Wie groß ist die jüdische Gemeinde in Czernowitz und der Region derzeit?

Interessante Frage! Darauf gibt es keine eindeutige Antwort, denn es gibt verschiedene Weisen, die Mitglieder zu zählen. Wenn man die Zahlen entsprechend des religiösen Gesetztes betrachtet, sind es nicht mehr als 2.000 Leute. Fasst man die Kalkulation weiter, im Sinne des Israelischen Gesetztes, dann sind es etwa 10.000, wovon die meisten in Czernowitz selbst leben.

Wie setzt sich diese jüdische Gemeinschaft zusammen?

Die jüdische Gemeinschaft ist sehr heterogen. Es gibt heute viele Leute, die aus der Ukraine wegziehen. Außerdem leben hier auch einige Menschen, die lange Zeit nichts von ihren jüdischen Wurzeln wussten. Sobald sie dies herausgefunden haben, kommen sie oft zu uns in die Gemeinde – ein interessanter Prozess. Die jüdische Gemeinde basiert auf Freiwilligkeit. Neben mir gibt es derzeit circa 20 bis 30 Mitglieder, die besonders motiviert und interessiert sind und so die Arbeit in der Gemeinde vorantreiben.

Wie hat sich die Rolle der jüdischen Gemeinde im Laufe der Jahre Ihrer Meinung nach verändert?

Wissen Sie, die jüdische Gemeinde hat ein Hauptziel: Alle Juden zu vereinen. Dieses Ziel hat sich nicht verändert, doch die Art und Weise, wie dieses umgesetzt wird natürlich schon – genauso wie sich die ganze Welt verändert.

Wie werden die jüdischen Traditionen in Czernowitz weitergetragen?

Es gibt beispielsweise eine kommunale jüdische Schule, in der ebenso Hebräisch, wie jüdische Traditionen und Geschichte gelehrt werden. Nicht nur Juden besuchen diese Schule. Es ist keine religiöse jüdische Schule und deshalb können alle Kinder, die möchten oder die entfernte jüdische Wurzeln haben, dort aufgenommen werden. Menschen, die sich vertieft mit der jüdischen Tradition auseinandersetzen wollen, können ihrem Interesse zum Beispiel in der Synagoge nachgehen. Die dortigen Rabbis bieten Unterrichtsstunden an. Darüber hinaus kann man bei israelischen Organisationen auch Hebräisch-Sprachkurse belegen. Das Jiddische ist nicht so weit verbreitet, es gibt jedoch ältere Menschen in der Gemeinde, die diese Sprache mit großer Freude privat unterrichten.

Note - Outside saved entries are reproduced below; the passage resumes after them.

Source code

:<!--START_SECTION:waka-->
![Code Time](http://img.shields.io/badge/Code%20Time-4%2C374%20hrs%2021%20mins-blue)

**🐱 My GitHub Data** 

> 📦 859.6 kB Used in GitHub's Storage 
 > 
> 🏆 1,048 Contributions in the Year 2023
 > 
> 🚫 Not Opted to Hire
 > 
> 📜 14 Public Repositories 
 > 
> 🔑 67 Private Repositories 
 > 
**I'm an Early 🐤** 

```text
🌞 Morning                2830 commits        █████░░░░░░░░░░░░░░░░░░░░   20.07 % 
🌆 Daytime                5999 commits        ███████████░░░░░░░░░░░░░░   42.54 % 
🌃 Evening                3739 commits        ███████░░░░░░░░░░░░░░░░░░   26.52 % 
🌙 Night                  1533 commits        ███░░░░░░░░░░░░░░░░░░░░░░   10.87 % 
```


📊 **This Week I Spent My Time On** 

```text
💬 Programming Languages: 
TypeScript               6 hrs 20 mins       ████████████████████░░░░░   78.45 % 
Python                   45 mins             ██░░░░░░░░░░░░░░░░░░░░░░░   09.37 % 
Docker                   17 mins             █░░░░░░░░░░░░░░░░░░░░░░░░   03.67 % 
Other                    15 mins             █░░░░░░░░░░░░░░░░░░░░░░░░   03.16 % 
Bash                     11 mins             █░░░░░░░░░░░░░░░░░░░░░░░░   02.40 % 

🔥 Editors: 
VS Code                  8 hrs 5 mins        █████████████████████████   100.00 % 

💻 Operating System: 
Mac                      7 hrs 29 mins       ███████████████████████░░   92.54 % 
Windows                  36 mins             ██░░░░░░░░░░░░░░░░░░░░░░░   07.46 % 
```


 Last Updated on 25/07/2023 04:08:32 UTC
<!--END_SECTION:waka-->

Mittlerweile verlassen viele junge Leute Czernowitz und gehen in anderen Städten oder ins Ausland, um zu studieren. Warum haben Sie sich entschieden, hier zu bleiben?

Nun ja, einerseits bin ich nicht so jung. Und andererseits wurde ich hier geboren, meine Familie stammt von hier, ich bin hier zur Schule gegangen – ich liebe die Stadt. Und außerdem gibt es hier viel für mich zu tun.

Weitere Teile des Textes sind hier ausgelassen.